> _Requirement_: Copy out all of the records, exactly as they appear.

> _Given records_:
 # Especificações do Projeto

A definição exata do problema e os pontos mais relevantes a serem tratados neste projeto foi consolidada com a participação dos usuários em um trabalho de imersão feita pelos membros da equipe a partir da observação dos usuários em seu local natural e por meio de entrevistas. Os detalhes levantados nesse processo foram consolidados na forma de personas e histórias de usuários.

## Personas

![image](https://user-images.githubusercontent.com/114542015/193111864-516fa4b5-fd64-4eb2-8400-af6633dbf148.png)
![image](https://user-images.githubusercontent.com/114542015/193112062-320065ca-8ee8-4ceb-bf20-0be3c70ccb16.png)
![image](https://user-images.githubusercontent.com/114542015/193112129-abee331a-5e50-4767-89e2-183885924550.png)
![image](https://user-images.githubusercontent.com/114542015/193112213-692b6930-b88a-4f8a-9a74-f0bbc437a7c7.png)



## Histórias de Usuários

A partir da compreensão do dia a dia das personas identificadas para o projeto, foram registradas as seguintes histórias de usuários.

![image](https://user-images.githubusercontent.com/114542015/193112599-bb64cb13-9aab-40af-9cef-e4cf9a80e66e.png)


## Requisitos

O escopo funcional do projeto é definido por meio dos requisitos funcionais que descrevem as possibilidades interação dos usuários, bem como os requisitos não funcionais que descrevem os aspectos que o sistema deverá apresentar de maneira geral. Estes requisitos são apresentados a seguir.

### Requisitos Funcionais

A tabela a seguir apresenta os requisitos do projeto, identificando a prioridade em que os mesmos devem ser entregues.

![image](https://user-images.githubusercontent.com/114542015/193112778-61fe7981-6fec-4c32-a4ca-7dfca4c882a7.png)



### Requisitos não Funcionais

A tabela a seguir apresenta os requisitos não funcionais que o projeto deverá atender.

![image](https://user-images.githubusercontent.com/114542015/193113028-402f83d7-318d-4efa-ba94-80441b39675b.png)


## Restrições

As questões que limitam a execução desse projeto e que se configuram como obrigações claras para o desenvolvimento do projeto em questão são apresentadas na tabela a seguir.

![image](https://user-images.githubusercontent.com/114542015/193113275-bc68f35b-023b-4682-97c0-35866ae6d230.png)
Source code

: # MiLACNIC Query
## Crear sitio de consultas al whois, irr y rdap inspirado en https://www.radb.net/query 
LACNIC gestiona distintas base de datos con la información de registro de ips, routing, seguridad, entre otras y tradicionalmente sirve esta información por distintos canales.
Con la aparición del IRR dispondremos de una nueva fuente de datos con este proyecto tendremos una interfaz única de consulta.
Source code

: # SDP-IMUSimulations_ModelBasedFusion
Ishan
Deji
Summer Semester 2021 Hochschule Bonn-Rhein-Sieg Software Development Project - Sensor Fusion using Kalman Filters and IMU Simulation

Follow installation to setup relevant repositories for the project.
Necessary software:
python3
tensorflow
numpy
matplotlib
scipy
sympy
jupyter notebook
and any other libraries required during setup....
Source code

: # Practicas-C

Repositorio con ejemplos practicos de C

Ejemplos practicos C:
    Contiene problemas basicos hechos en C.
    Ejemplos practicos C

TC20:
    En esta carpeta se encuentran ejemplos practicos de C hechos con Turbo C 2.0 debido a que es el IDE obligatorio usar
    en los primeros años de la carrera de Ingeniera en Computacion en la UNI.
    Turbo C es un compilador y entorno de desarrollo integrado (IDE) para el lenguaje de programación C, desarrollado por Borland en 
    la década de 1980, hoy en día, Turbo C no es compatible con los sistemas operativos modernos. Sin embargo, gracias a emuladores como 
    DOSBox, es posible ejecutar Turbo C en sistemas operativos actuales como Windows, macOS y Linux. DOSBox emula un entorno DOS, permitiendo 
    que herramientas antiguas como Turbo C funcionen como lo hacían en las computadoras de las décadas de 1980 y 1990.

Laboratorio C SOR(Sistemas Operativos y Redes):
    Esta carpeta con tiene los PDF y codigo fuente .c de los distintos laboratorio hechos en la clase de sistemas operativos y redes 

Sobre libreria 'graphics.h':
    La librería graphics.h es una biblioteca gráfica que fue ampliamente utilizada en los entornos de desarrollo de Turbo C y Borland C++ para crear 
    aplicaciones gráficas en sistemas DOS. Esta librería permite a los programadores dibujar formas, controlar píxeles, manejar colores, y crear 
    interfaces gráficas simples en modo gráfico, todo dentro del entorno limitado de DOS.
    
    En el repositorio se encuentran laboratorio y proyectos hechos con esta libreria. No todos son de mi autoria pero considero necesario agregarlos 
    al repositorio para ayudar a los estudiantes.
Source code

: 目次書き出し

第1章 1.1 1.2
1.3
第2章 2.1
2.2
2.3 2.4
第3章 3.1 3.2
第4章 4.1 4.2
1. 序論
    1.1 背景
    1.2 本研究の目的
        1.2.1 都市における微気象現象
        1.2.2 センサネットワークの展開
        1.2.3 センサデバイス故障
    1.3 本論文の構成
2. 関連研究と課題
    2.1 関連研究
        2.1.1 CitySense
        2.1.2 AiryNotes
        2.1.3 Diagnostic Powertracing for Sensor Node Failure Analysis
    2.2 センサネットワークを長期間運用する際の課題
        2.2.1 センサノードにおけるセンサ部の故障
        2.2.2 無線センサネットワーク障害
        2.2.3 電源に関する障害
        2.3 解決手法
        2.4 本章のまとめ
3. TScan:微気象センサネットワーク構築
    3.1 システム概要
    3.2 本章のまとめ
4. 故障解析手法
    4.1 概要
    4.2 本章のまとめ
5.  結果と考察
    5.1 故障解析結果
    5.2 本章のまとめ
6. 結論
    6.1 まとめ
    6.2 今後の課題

> _Response area_:
 # Especificações do Projeto

A definição exata do problema e os pontos mais relevantes a serem tratados neste projeto foi consolidada com a participação dos usuários em um trabalho de imersão feita pelos membros da equipe a partir da observação dos usuários em seu local natural e por meio de entrevistas. Os detalhes levantados nesse processo foram consolidados na forma de personas e histórias de usuários.

## Personas

![image](https://user-images.githubusercontent.com/114542015/193111864-516fa4b5-fd64-4eb2-8400-af6633dbf148.png)
![image](https://user-images.githubusercontent.com/114542015/193112062-320065ca-8ee8-4ceb-bf20-0be3c70ccb16.png)
![image](https://user-images.githubusercontent.com/114542015/193112129-abee331a-5e50-4767-89e2-183885924550.png)
![image](https://user-images.githubusercontent.com/114542015/193112213-692b6930-b88a-4f8a-9a74-f0bbc437a7c7.png)



## Histórias de Usuários

A partir da compreensão do dia a dia das personas identificadas para o projeto, foram registradas as seguintes histórias de usuários.

![image](https://user-images.githubusercontent.com/114542015/193112599-bb64cb13-9aab-40af-9cef-e4cf9a80e66e.png)


## Requisitos

O escopo funcional do projeto é definido por meio dos requisitos funcionais que descrevem as possibilidades interação dos usuários, bem como os requisitos não funcionais que descrevem os aspectos que o sistema deverá apresentar de maneira geral. Estes requisitos são apresentados a seguir.

### Requisitos Funcionais

A tabela a seguir apresenta os requisitos do projeto, identificando a prioridade em que os mesmos devem ser entregues.

![image](https://user-images.githubusercontent.com/114542015/193112778-61fe7981-6fec-4c32-a4ca-7dfca4c882a7.png)



### Requisitos não Funcionais

A tabela a seguir apresenta os requisitos não funcionais que o projeto deverá atender.

![image](https://user-images.githubusercontent.com/114542015/193113028-402f83d7-318d-4efa-ba94-80441b39675b.png)


## Restrições

As questões que limitam a execução desse projeto e que se configuram como obrigações claras para o desenvolvimento do projeto em questão são apresentadas na tabela a seguir.

![image](https://user-images.githubusercontent.com/114542015/193113275-bc68f35b-023b-4682-97c0-35866ae6d230.png)
Source code

: # MiLACNIC Query
## Crear sitio de consultas al whois, irr y rdap inspirado en https://www.radb.net/query 
LACNIC gestiona distintas base de datos con la información de registro de ips, routing, seguridad, entre otras y tradicionalmente sirve esta información por distintos canales.
Con la aparición del IRR dispondremos de una nueva fuente de datos con este proyecto tendremos una interfaz única de consulta.
Source code

: # SDP-IMUSimulations_ModelBasedFusion
Ishan
Deji
Summer Semester 2021 Hochschule Bonn-Rhein-Sieg Software Development Project - Sensor Fusion using Kalman Filters and IMU Simulation

Follow installation to setup relevant repositories for the project.
Necessary software:
python3
tensorflow
numpy
matplotlib
scipy
sympy
jupyter notebook
and any other libraries required during setup....
Source code

: # Practicas-C

Repositorio con ejemplos practicos de C

Ejemplos practicos C:
    Contiene problemas basicos hechos en C.
    Ejemplos practicos C

TC20:
    En esta carpeta se encuentran ejemplos practicos de C hechos con Turbo C 2.0 debido a que es el IDE obligatorio usar
    en los primeros años de la carrera de Ingeniera en Computacion en la UNI.
    Turbo C es un compilador y entorno de desarrollo integrado (IDE) para el lenguaje de programación C, desarrollado por Borland en 
    la década de 1980, hoy en día, Turbo C no es compatible con los sistemas operativos modernos. Sin embargo, gracias a emuladores como 
    DOSBox, es posible ejecutar Turbo C en sistemas operativos actuales como Windows, macOS y Linux. DOSBox emula un entorno DOS, permitiendo 
    que herramientas antiguas como Turbo C funcionen como lo hacían en las computadoras de las décadas de 1980 y 1990.

Laboratorio C SOR(Sistemas Operativos y Redes):
    Esta carpeta con tiene los PDF y codigo fuente .c de los distintos laboratorio hechos en la clase de sistemas operativos y redes 

Sobre libreria 'graphics.h':
    La librería graphics.h es una biblioteca gráfica que fue ampliamente utilizada en los entornos de desarrollo de Turbo C y Borland C++ para crear 
    aplicaciones gráficas en sistemas DOS. Esta librería permite a los programadores dibujar formas, controlar píxeles, manejar colores, y crear 
    interfaces gráficas simples en modo gráfico, todo dentro del entorno limitado de DOS.
    
    En el repositorio se encuentran laboratorio y proyectos hechos con esta libreria. No todos son de mi autoria pero considero necesario agregarlos 
    al repositorio para ayudar a los estudiantes.
Source code

: 目次書き出し

第1章 1.1 1.2
1.3
第2章 2.1
2.2
2.3 2.4
第3章 3.1 3.2
第4章 4.1 4.2
1. 序論
    1.1 背景
    1.2 本研究の目的
        1.2.1 都市における微気象現象
        1.2.2 センサネットワークの展開
        1.2.3 センサデバイス故障
    1.3 本論文の構成
2. 関連研究と課題
    2.1 関連研究
        2.1.1 CitySense
        2.1.2 AiryNotes
        2.1.3 Diagnostic Powertracing for Sensor Node Failure Analysis
    2.2 センサネットワークを長期間運用する際の課題
        2.2.1 センサノードにおけるセンサ部の故障
        2.2.2 無線センサネットワーク障害
        2.2.3 電源に関する障害
        2.3 解決手法
        2.4 本章のまとめ
3. TScan:微気象センサネットワーク構築
    3.1 システム概要
    3.2 本章のまとめ
4. 故障解析手法
    4.1 概要
    4.2 本章のまとめ
5.  結果と考察
    5.1 故障解析結果
    5.2 本章のまとめ
6. 結論
    6.1 まとめ
    6.2 今後の課題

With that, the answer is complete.